Why not taking risks is risky


NOT taking risks IS risky…

People are often afraid to take risks and go after what they really want. They keep waiting for the right time or the right opportunity. However, perfect timing doesn’t exist.

You’ll never feel 100% ready to write a book, create a side business or ask that man or woman out. And if you wait for the perfect time, you’ll likely wait for the rest of your life.

You may believe that playing it safe is the way to go. However, I would like to offer you another perspective. I would argue that everything in life is risky including not taking risks. Yes, not taking any risk also comes at a high cost.

This cost can be:

  • The unhappiness resulting from staying at a job you hate for years or decades
  • The lack of self-esteem coming from selling yourself short and not going after what you want
  • The regrets of not having lived your life to the fullest wondering who you could have become

That’s why I like to say that not taking risks is risky.

Most people, by not taking enough calculated risks are dramatically reducing their chances of living the life they want. For instance:

  • They refuse to invest their money because it’s too risky. What if I lose all my money? What if I get scammed? Again, we’re talking about calculated risks here. There are many ways to mitigate your risks and make sure you don’t lose your money but grow it long-term.
  • They refrain from investing in courses, books or seminars because it’s too expensive. What if I buy a course and it doesn’t work for me? What if it’s a scam? There are many things you can do to avoid being scammed. That’s also unrealistic to expect that all the courses, books or seminars you invest in will bring you the results you want. Some will, others won’t.
  • They don’t try anything new because they might fail. Successful people tend to fail far more than the average person. They understand failure is part of the process we call “success” and keep trying and improving until they find something that works. Often, their original idea doesn’t work, but they end up finding another one that works (and that might be even better). There is no success without failures.

Now, I’m not saying you should quit your job tomorrow or do anything silly that would put your life in jeopardy.

But I would encourage you to take calculated risks and to think in term of probabilities NOT certainties.

You see, many people want guarantees before starting anything. They say things like:

  • Can you guarantee me that I won’t lose money with this investment?
  • Can you guarantee me that this product will work for me?
  • Can you guarantee me that this coaching program will bring me the results I’m after?

The truth is that there is no guarantee in life. But it is your responsibility to try things out until you achieve the results you want. It is your responsibility to maximize your chances of success by taking calculated risks.

Now, I want to share with you 4 things to help you take calculated risks:

1. Calculate probabilities.

Taking calculated risks means that you understand the risks and are willing to take them. While your chances of success might be slim, you may be fine with that. Just make sure you always know what you’re getting yourself into. You cannot take calculated risks unless you understand the risks involved.

2. Assess your risk profile.

How much risk are you willing to take?

For instance, if you’re in your early twenties, losing money from a high risk/high reward investments might be okay, but if you’re about to retire it isn’t.
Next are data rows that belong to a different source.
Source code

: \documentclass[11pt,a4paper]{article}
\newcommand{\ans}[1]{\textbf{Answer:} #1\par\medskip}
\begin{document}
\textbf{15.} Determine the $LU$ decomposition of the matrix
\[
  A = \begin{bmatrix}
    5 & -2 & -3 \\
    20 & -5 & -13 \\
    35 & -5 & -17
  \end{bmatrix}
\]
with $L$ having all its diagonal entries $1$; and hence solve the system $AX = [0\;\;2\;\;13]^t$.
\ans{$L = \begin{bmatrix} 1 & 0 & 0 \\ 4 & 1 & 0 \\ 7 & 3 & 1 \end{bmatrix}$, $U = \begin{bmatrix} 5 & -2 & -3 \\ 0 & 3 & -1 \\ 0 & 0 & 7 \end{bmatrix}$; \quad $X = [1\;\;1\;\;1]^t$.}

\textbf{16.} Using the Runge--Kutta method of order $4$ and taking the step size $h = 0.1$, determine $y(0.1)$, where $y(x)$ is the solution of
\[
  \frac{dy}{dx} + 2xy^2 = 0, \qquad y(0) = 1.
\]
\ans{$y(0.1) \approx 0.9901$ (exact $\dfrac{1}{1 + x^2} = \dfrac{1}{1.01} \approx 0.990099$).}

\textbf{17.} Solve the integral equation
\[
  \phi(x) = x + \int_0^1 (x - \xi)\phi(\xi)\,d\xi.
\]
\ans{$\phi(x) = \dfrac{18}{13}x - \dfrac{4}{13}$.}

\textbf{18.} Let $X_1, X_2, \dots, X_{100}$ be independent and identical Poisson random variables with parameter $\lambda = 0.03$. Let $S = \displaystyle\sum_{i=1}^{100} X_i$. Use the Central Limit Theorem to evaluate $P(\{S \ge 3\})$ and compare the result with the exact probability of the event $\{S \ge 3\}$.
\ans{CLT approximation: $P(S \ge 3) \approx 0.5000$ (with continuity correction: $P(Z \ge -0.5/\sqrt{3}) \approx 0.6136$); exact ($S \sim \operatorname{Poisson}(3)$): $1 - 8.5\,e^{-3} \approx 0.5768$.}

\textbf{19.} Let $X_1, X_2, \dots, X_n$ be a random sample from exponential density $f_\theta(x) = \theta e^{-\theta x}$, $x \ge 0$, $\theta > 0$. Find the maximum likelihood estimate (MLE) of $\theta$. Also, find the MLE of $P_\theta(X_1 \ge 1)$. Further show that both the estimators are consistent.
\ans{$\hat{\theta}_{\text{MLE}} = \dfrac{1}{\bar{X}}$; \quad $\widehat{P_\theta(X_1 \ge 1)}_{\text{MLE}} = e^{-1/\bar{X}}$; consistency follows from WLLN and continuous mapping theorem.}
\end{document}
If you’re single, leaving your 9-to-5 job is less risky than if you have a family to take care of.

3. Evaluate pros and cons.

What are the consequences if you don’t take risk? What’s the emotional cost? What are the risks if you do?

For instance, while people thought I was crazy to quit my well-paid job, I didn’t see it that way. For me, staying was risky. The cost to pay was unhappiness and I wasn’t willing to pay that price any longer.

The pros were regaining my sanity and having more freedom. The cons were not having a paid check at the end of the month and having difficulties finding a similar well-paid job in the future (if I were to fail with my business).

4. Mitigate risks.

What can you do to limit the risks?

For instance, rather than leaving your day job tomorrow to create your own business, you can start a side hustle and test your business ideas first.

Personally, the way I mitigate risks was by saving money and starting my business as a side hustle. I had already put a few books out there and had received enough feedback to know I could make it.

Also, I was single and had a strong passion for my venture (and none for my job) so it didn’t feel like a big risk.

Now, was my success guaranteed?


But in my mind, I was over 90% confident I would. Thus, it was a calculated risk NOT a crazy move.

What about you? What calculated risks could you take in your life right now? If you were to die today, what will you regret not having tried?

Remember, not taking any risk is risky. You might not pay the price now, but you will often pay it later.

Life is about managing risk, not avoiding taking any.